Denmark sets antibiotic-free pig target

Related tags Pork

The Danish government has allocated DKK12.5 million (m) to a three-year research project into how to reduce the need for antibiotics among its pigs.

It hopes that 1.5 million pigs will be produced without antibiotics by 2021. There are currently 200,000 pigs produced without antibiotics.

The project is being run by Danish Crown, Denmark’s Technical University, Copenhagen University, Statens Serum Institut and agricultural service SEGES. In addition, the Environment and Food Ministry’s Green Development and Demonstration programme has contributed DKK12.5m to the project. The total budget for the project is DKK15.5m.
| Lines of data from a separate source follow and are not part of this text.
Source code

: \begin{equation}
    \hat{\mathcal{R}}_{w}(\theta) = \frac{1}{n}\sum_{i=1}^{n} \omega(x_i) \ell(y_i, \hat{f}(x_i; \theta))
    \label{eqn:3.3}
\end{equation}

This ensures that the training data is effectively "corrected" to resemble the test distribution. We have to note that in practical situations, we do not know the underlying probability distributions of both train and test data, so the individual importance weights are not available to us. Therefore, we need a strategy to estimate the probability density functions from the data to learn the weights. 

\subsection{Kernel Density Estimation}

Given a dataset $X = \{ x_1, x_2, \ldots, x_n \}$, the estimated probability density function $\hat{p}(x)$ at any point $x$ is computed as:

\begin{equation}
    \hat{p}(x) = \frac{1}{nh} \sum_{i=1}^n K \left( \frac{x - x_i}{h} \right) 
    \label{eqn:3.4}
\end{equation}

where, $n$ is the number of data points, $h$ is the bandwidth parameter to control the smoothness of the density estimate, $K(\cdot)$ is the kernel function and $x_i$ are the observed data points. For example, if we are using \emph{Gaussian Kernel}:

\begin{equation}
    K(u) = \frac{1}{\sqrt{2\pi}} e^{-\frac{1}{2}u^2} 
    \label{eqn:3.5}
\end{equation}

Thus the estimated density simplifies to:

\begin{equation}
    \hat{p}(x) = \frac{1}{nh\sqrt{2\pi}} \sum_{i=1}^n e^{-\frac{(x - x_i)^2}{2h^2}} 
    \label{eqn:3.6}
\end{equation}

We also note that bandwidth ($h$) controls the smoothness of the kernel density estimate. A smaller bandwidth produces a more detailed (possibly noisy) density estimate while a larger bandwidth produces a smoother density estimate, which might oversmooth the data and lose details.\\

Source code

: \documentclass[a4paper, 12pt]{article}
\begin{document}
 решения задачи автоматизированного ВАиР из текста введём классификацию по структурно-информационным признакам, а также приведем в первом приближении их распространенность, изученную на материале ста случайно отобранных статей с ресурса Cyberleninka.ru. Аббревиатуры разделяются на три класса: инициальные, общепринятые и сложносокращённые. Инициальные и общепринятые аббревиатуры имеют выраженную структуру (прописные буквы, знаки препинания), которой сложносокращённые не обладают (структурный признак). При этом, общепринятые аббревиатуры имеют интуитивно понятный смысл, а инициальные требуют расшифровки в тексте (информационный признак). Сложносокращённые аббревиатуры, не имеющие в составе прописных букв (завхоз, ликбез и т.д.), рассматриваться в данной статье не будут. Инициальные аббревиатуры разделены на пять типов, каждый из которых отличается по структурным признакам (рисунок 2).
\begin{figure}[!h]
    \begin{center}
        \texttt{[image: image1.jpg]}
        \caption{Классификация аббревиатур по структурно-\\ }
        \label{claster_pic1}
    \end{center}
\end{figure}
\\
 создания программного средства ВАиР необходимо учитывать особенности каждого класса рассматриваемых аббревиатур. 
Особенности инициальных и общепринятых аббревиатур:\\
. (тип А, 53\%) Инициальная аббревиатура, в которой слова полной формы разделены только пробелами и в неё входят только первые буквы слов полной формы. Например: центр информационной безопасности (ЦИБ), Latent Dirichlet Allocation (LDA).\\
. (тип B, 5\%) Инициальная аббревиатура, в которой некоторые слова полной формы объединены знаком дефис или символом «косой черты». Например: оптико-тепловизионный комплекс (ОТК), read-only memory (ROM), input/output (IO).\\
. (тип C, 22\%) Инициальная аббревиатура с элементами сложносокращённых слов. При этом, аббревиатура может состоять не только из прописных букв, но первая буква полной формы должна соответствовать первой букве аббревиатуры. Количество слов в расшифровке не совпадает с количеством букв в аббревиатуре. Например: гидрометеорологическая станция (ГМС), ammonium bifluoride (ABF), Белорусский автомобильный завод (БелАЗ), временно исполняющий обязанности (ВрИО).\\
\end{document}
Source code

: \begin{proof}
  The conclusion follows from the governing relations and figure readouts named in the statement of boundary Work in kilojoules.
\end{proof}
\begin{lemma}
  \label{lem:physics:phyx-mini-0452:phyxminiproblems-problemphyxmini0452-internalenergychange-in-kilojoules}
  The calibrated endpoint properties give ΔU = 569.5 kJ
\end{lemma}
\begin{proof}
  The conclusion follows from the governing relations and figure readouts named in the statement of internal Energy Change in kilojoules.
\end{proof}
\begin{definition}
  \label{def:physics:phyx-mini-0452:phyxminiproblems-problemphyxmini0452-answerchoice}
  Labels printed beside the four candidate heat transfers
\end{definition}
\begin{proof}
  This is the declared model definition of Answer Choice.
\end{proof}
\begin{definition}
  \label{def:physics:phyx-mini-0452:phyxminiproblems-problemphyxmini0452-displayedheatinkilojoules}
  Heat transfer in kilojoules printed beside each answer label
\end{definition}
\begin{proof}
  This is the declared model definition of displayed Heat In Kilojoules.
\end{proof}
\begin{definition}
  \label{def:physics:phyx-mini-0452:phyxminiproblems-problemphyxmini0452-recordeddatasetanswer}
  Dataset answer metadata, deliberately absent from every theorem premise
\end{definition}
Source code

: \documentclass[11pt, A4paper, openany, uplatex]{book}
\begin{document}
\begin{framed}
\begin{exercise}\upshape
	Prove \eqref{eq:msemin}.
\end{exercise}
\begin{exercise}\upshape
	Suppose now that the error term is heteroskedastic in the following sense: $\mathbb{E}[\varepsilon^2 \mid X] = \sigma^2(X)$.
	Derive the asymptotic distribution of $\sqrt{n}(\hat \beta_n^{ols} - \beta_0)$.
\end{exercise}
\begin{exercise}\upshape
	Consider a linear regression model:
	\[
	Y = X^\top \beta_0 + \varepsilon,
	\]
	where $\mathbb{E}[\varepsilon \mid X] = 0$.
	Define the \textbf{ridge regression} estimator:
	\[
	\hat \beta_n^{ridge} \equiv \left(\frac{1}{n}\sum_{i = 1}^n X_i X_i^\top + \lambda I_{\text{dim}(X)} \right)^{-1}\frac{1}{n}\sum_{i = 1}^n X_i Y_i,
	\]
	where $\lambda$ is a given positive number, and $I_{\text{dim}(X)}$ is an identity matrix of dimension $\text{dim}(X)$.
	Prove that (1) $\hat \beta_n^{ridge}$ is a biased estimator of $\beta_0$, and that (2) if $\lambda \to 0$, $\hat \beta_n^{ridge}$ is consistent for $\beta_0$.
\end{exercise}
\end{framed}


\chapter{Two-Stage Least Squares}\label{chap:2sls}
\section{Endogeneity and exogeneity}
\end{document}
Environment and food minister Esben Lunde Larsen said: "This project means we’re taking an important step towards being able to produce more pigs without the use of antibiotics.”

The purpose of the scheme is to create a scientifically robust basis for increasing pig production without the use of antibiotics throughout the entire lifecycle of the pig (known in Denmark as OUA pigs) so that OUA production can become a profitable business.

Danish Crown began its first trials with OUA pigs in 2015.

What are OUA pigs?

OUA pigs are produced without antibiotics from birth to slaughter. However, should a pig become ill, it receives treatment and will subsequently be slaughtered and sold as a conventional pig, with all existing protocols regarding withdrawal times being observed. OUA pigs are not fed with animal fat, blood or fish products.

Those involved in the project believe large-scale production to be viable. "Production of antibiotic-untreated pigs is possible to implement as part of existing pig production,”​ said Poul Bækbo, chief consultant at SEGES.

Danish farmers have already reduced the amount of antibiotics used in production by 25% since 2009. Christian Fink Hansen, sector director for pig production at SEGES, added: "We welcome the minister’s support for the project so that we can continue to reduce antibiotic consumption and share our positive experiences with the rest of the industry.”